Peter, clad in socks and a hoodie, *JUMPS* in ahead of Ivan. Sock-clad feet hitting carpet with a whump. He is wearing... are those gloves? Yes. Peter is wearing those weird red-and-blue gloves of his. And Ivan's (probably) got on a pair of over-sized WRIST-WATCHES. "I just wanted him to see what it's like," Peter replies to Shelby -- a little meek -- before adding: "Oh man is that -- hello, Rasa!" WAVE. "IVAN! Ivan RASA is here," he announces, as if Ivan was incapable of seeing this himself -- and as if this was *INCREDIBLY* relevant information that needed to be conveyed immediately.

"Dude, you've just been invaded by like, /all/ the fun, this place being clean don't stand a fucking /chance/." And Shelby doesn't care! Because she wisely chose to bring Slim Jims. The grocery bag whumps to the floor, spilling goodies everywhere as she goes for the zipper of her coat one-handed. "Throw it," she asides in a stage whisper to Rasa.
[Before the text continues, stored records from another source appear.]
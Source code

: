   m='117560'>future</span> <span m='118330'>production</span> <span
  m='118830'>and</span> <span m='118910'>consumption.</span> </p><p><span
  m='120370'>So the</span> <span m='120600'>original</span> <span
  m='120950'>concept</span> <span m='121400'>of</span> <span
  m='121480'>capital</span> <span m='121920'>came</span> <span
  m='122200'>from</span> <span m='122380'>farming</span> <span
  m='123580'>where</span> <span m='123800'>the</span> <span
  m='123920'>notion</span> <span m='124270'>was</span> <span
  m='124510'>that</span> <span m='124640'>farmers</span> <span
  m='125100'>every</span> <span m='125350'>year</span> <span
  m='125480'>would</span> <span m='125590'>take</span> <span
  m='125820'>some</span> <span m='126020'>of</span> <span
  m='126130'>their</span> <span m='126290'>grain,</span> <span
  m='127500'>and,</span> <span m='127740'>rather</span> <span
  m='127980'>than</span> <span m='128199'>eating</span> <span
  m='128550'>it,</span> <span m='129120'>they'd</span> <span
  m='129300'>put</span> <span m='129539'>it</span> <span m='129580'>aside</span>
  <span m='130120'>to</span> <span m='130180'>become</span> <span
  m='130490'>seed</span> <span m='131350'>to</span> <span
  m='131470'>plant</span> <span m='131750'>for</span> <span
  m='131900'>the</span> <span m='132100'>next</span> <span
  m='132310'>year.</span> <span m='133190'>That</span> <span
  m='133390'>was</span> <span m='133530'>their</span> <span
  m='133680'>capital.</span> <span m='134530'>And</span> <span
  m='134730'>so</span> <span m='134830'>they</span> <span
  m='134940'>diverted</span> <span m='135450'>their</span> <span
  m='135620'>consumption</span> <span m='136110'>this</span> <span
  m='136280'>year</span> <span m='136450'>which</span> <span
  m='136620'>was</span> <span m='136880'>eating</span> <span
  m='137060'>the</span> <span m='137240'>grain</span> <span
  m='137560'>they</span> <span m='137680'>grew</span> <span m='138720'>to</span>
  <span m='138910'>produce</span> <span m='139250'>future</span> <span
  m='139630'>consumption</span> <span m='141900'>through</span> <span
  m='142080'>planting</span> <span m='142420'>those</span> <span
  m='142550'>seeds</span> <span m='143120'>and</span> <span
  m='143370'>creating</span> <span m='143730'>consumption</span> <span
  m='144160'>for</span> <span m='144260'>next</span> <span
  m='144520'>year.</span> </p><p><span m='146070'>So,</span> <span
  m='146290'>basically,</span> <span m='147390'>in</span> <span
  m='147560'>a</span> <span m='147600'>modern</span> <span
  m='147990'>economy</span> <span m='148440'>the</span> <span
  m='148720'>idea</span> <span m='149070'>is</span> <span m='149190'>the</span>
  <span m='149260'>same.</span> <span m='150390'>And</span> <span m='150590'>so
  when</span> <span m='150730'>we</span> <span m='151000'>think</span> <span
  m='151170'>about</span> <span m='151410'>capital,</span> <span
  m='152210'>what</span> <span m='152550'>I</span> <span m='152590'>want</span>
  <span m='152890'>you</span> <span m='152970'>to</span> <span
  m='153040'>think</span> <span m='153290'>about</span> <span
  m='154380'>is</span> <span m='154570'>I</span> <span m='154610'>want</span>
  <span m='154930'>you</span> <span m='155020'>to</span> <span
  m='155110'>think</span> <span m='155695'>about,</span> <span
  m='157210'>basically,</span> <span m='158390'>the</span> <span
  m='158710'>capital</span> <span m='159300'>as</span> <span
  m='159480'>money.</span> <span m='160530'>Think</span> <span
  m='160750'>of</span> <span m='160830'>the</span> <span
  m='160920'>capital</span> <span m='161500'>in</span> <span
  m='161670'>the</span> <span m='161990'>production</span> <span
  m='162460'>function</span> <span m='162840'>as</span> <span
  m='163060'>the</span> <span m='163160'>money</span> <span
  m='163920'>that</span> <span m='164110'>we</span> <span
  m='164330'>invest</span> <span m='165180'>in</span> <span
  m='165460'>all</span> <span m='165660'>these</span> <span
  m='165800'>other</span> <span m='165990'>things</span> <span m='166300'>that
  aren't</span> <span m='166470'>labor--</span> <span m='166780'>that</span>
Ivan perks up as he's talked to, uncertainly peering at Shane over Peter's shoulder before he follows him in. Again, clumsily, hitting a knee and elbow on a windowframe in the process. Maybe that has something to do with the fact that he IS, in fact, wearing slightly weird-looking wrist-watches and he's so careful not to hit THEM on anything. He's already inside and looking around to try and find a place to leave his shoes when Peter launches into frantic waving and guest-announcing. The forced smile from before grows ever so slightly more genuine, though whether this was purely from the announcement that a Rasa is present is hard to tell- his gaze flits restlessly between all the faces in sight, save for perhaps tiny fishfaces. No greeting from Ivan. Too busy staring.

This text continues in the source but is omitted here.